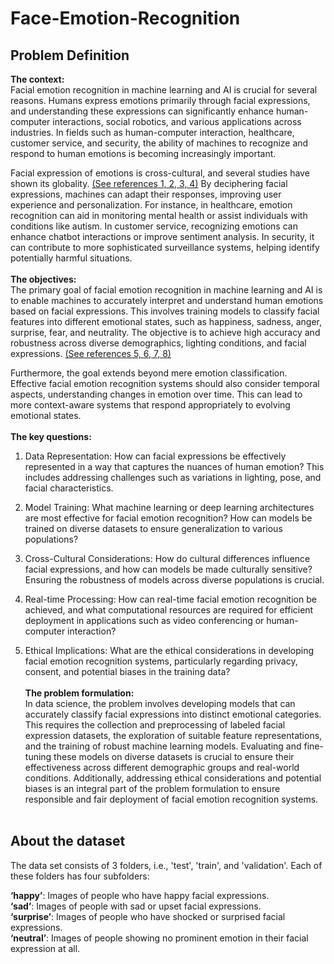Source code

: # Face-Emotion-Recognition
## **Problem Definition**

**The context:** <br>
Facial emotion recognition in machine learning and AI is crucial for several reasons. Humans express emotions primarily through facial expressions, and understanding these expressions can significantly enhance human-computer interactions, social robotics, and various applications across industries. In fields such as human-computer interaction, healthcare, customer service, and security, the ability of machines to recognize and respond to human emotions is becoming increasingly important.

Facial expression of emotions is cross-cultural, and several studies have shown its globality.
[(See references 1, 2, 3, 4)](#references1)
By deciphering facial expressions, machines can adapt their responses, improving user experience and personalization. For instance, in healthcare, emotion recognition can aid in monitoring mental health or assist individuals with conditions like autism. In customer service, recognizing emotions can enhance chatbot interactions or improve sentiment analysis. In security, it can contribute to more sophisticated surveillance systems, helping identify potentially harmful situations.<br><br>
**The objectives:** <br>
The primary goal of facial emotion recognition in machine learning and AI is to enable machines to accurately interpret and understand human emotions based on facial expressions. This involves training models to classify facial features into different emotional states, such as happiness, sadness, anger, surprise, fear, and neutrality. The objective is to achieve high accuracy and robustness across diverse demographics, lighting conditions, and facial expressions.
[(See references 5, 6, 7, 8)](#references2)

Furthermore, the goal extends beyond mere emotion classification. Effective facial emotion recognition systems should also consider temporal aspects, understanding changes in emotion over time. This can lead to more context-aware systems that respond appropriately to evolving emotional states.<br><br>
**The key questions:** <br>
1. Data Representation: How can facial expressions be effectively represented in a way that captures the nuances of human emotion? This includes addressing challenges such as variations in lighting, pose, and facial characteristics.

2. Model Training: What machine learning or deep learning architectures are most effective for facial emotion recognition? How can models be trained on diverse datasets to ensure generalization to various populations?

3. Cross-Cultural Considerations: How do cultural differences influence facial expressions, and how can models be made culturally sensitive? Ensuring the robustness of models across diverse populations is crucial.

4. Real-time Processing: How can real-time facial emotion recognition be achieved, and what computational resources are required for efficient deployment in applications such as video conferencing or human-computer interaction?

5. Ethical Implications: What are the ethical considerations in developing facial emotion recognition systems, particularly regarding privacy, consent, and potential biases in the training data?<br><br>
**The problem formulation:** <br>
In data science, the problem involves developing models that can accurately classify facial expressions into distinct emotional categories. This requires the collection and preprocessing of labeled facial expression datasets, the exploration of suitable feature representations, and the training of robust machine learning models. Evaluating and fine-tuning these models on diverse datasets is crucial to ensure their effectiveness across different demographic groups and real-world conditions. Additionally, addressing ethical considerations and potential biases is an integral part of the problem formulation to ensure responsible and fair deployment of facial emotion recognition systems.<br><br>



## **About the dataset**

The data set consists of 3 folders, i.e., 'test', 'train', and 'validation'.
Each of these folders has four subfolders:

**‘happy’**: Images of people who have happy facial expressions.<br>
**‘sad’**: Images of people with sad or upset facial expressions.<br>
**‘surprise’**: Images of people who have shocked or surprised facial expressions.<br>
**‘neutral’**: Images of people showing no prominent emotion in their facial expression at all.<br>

_ _ _ _

## Task to carry out:
In the listing above, transcribe exactly everything from the line containing "happy facial expressions.<br>" down to the line containing "surprised facial expressions.<br>", including both and nothing more.

## Task output:
**‘happy’**: Images of people who have happy facial expressions.<br>
**‘sad’**: Images of people with sad or upset facial expressions.<br>
**‘surprise’**: Images of people who have shocked or surprised facial expressions.<br>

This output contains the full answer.